Studio album by Joe Nichols
- Released: August 27, 1996
- Recorded: 1996
- Studios: Muscle Shoals Sound, Muscle Shoals, Alabama; Sixteenth Avenue Sound, Nashville;
- Genre: Country
- Length: 34:37
- Label: Intersound
- Producers: Randy Edwards, Todd Wilkes

Joe Nichols chronology
|  | Joe Nichols (1996) | Man with a Memory (2002) |

Alternative cover (Six of One, Half Dozen of the Other)
- 2002 re-release on Row Music Group

Alternative cover (The Early Years)
- 2003 re-release cover on Infinity Nashville

Singles from Joe Nichols
- "Six of One, Half a Dozen of the Other" Released: 1996; "Wal-Mart Parking Lot Social Club" Released: 1996; "To Tell You the Truth, I Lied" Released: 1996; "I Hate the Way I Love You" Released: 1997;

= Joe Nichols (album) =

Joe Nichols is the debut studio album by American country music artist Joe Nichols. It was released on August 27, 1996 by Intersound Records. It produced the singles "Six of One, Half a Dozen of the Other", "I Hate the Way I Love You", "To Tell You the Truth, I Lied", and "Wal-Mart Parking Lot Social Club". None of these singles charted on the Billboard Hot Country Songs charts in the U.S., but "Six of One, Half a Dozen (Of the Other)" reached number 74 on the RPM Top Country Tracks charts in Canada. It also reached #63 on the Cash Box Country Singles Chart. "She Could Care Less" was previously recorded by Shenandoah on their 1994 album In the Vicinity of the Heart.

==Release history==
The album was re-issued twice: first in 2002 as Six of One, Half Dozen of the Other on Row Music Group, and again in 2003 as The Early Years on Infinity Nashville. The 2003 re-issue featured the tracks in a different order, as well as a bonus DVD featuring four videos.

==Critical reception==
David Sokol of New Country magazine rated the album two-and-a-half stars out of five. He compared Nichols's vocal delivery to that of Garth Brooks and thought the songs were "delivered with poise and integrity", although he also thought the album was strongly targeted to teen-aged fans.

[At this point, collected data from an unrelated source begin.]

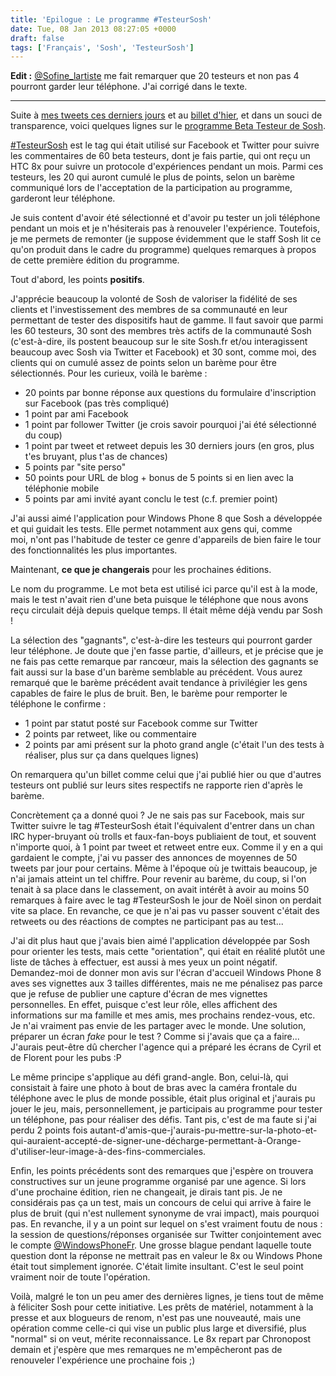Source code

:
 ```yaml
---
title: 'Epilogue : Le programme #TesteurSosh'
date: Tue, 08 Jan 2013 08:27:05 +0000
draft: false
tags: ['Français', 'Sosh', 'TesteurSosh']
---
```


**Edit :** [@Sofine\_lartiste](https://twitter.com/Sofine_lartiste) me fait remarquer que 20 testeurs et non pas 4 pourront garder leur téléphone. J'ai corrigé dans le texte.

* * *

Suite à [mes tweets ces derniers jours](https://twitter.com/search/realtime?q=%23testeursosh+from%3Amadd0&src=typd) et au [billet d'hier](http://blog.madd0.com/2013/01/07/testeursosh-du-htc-8x/ "#TesteurSosh du HTC 8x"), et dans un souci de transparence, voici quelques lignes sur le [programme Beta Testeur de Sosh](http://beta-testeur.sosh.fr).

[#TesteurSosh](https://twitter.com/search?q=%23TesteurSosh) est le tag qui était utilisé sur Facebook et Twitter pour suivre les commentaires de 60 beta testeurs, dont je fais partie, qui ont reçu un HTC 8x pour suivre un protocole d'expériences pendant un mois. Parmi ces testeurs, les 20 qui auront cumulé le plus de points, selon un barème communiqué lors de l'acceptation de la participation au programme, garderont leur téléphone.

Je suis content d'avoir été sélectionné et d'avoir pu tester un joli téléphone pendant un mois et je n'hésiterais pas à renouveler l'expérience. Toutefois, je me permets de remonter (je suppose évidemment que le staff Sosh lit ce qu'on produit dans le cadre du programme) quelques remarques à propos de cette première édition du programme.

Tout d'abord, les points **positifs**.

J'apprécie beaucoup la volonté de Sosh de valoriser la fidélité de ses clients et l'investissement des membres de sa communauté en leur permettant de tester des dispositifs haut de gamme. Il faut savoir que parmi les 60 testeurs, 30 sont des membres très actifs de la communauté Sosh (c'est-à-dire, ils postent beaucoup sur le site Sosh.fr et/ou interagissent beaucoup avec Sosh via Twitter et Facebook) et 30 sont, comme moi, des clients qui on cumulé assez de points selon un barème pour être sélectionnés. Pour les curieux, voilà le barème :

*   20 points par bonne réponse aux questions du formulaire d'inscription sur Facebook (pas très compliqué)
*   1 point par ami Facebook
*   1 point par follower Twitter (je crois savoir pourquoi j'ai été sélectionné du coup)
*   1 point par tweet et retweet depuis les 30 derniers jours (en gros, plus t'es bruyant, plus t'as de chances)
*   5 points par "site perso"
*   50 points pour URL de blog + bonus de 5 points si en lien avec la téléphonie mobile
*   5 points par ami invité ayant conclu le test (c.f. premier point)

J'ai aussi aimé l'application pour Windows Phone 8 que Sosh a développée et qui guidait les tests. Elle permet notamment aux gens qui, comme moi, n'ont pas l'habitude de tester ce genre d'appareils de bien faire le tour des fonctionnalités les plus importantes.

Maintenant, **ce que je changerais** pour les prochaines éditions.

Le nom du programme. Le mot beta est utilisé ici parce qu'il est à la mode, mais le test n'avait rien d'une beta puisque le téléphone que nous avons reçu circulait déjà depuis quelque temps. Il était même déjà vendu par Sosh !

La sélection des "gagnants", c'est-à-dire les testeurs qui pourront garder leur téléphone. Je doute que j'en fasse partie, d'ailleurs, et je précise que je ne fais pas cette remarque par rancœur, mais la sélection des gagnants se fait aussi sur la base d'un barème semblable au précédent. Vous aurez remarqué que le barème précédent avait tendance à privilégier les gens capables de faire le plus de bruit. Ben, le barème pour remporter le téléphone le confirme :

*   1 point par statut posté sur Facebook comme sur Twitter
*   2 points par retweet, like ou commentaire
*   2 points par ami présent sur la photo grand angle (c'était l'un des tests à réaliser, plus sur ça dans quelques lignes)

On remarquera qu'un billet comme celui que j'ai publié hier ou que d'autres testeurs ont publié sur leurs sites respectifs ne rapporte rien d'après le barème.

Concrètement ça a donné quoi ? Je ne sais pas sur Facebook, mais sur Twitter suivre le tag #TesteurSosh était l'équivalent d'entrer dans un chan IRC hyper-bruyant où trolls et faux-fan-boys publiaient de tout, et souvent n'importe quoi, à 1 point par tweet et retweet entre eux. Comme il y en a qui gardaient le compte, j'ai vu passer des annonces de moyennes de 50 tweets par jour pour certains. Même à l'époque où je twittais beaucoup, je n'ai jamais atteint un tel chiffre. Pour revenir au barème, du coup, si l'on tenait à sa place dans le classement, on avait intérêt à avoir au moins 50 remarques à faire avec le tag #TesteurSosh le jour de Noël sinon on perdait vite sa place. En revanche, ce que je n'ai pas vu passer souvent c'était des retweets ou des réactions de comptes ne participant pas au test...

J'ai dit plus haut que j'avais bien aimé l'application développée par Sosh pour orienter les tests, mais cette "orientation", qui était en réalité plutôt une liste de tâches à effectuer, est aussi à mes yeux un point négatif. Demandez-moi de donner mon avis sur l'écran d'accueil Windows Phone 8 aves ses vignettes aux 3 tailles différentes, mais ne me pénalisez pas parce que je refuse de publier une capture d'écran de mes vignettes personnelles. En effet, puisque c'est leur rôle, elles affichent des informations sur ma famille et mes amis, mes prochains rendez-vous, etc. Je n'ai vraiment pas envie de les partager avec le monde. Une solution, préparer un écran _fake_ pour le test ? Comme si j'avais que ça a faire... J'aurais peut-être dû chercher l'agence qui a préparé les écrans de Cyril et de Florent pour les pubs :P

Le même principe s'applique au défi grand-angle. Bon, celui-là, qui consistait à faire une photo à bout de bras avec la caméra frontale du téléphone avec le plus de monde possible, était plus original et j'aurais pu jouer le jeu, mais, personnellement, je participais au programme pour tester un téléphone, pas pour réaliser des défis. Tant pis, c'est de ma faute si j'ai perdu 2 points fois autant-d'amis-que-j'aurais-pu-mettre-sur-la-photo-et-qui-auraient-accepté-de-signer-une-décharge-permettant-à-Orange-d'utiliser-leur-image-à-des-fins-commerciales.

Enfin, les points précédents sont des remarques que j'espère on trouvera constructives sur un jeune programme organisé par une agence. Si lors d'une prochaine édition, rien ne changeait, je dirais tant pis. Je ne considérais pas ça un test, mais un concours de celui qui arrive à faire le plus de bruit (qui n'est nullement synonyme de vrai impact), mais pourquoi pas. En revanche, il y a un point sur lequel on s'est vraiment foutu de nous : la session de questions/réponses organisée sur Twitter conjointement avec le compte [@WindowsPhoneFr](http://twitter.com/windowsphonefr). Une grosse blague pendant laquelle toute question dont la réponse ne mettrait pas en valeur le 8x ou Windows Phone était tout simplement ignorée. C'était limite insultant. C'est le seul point vraiment noir de toute l'opération.

Voilà, malgré le ton un peu amer des dernières lignes, je tiens tout de même à féliciter Sosh pour cette initiative. Les prêts de matériel, notamment à la presse et aux blogueurs de renom, n'est pas une nouveauté, mais une opération comme celle-ci qui vise un public plus large et diversifié, plus "normal" si on veut, mérite reconnaissance. Le 8x repart par Chronopost demain et j'espère que mes remarques ne m'empêcheront pas de renouveler l'expérience une prochaine fois ;)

Under its reissue title of The Early Years, Stewart Mason of AllMusic wrote, "The songs are solid post-Alan Jackson mid-'90s Nashville country with a little more depth than the average hat act of the era, and there are a few minor gems here like the dryly humorous 'Wal-Mart Parking Lot' and the fine country-rocker 'She Could Care Less.'"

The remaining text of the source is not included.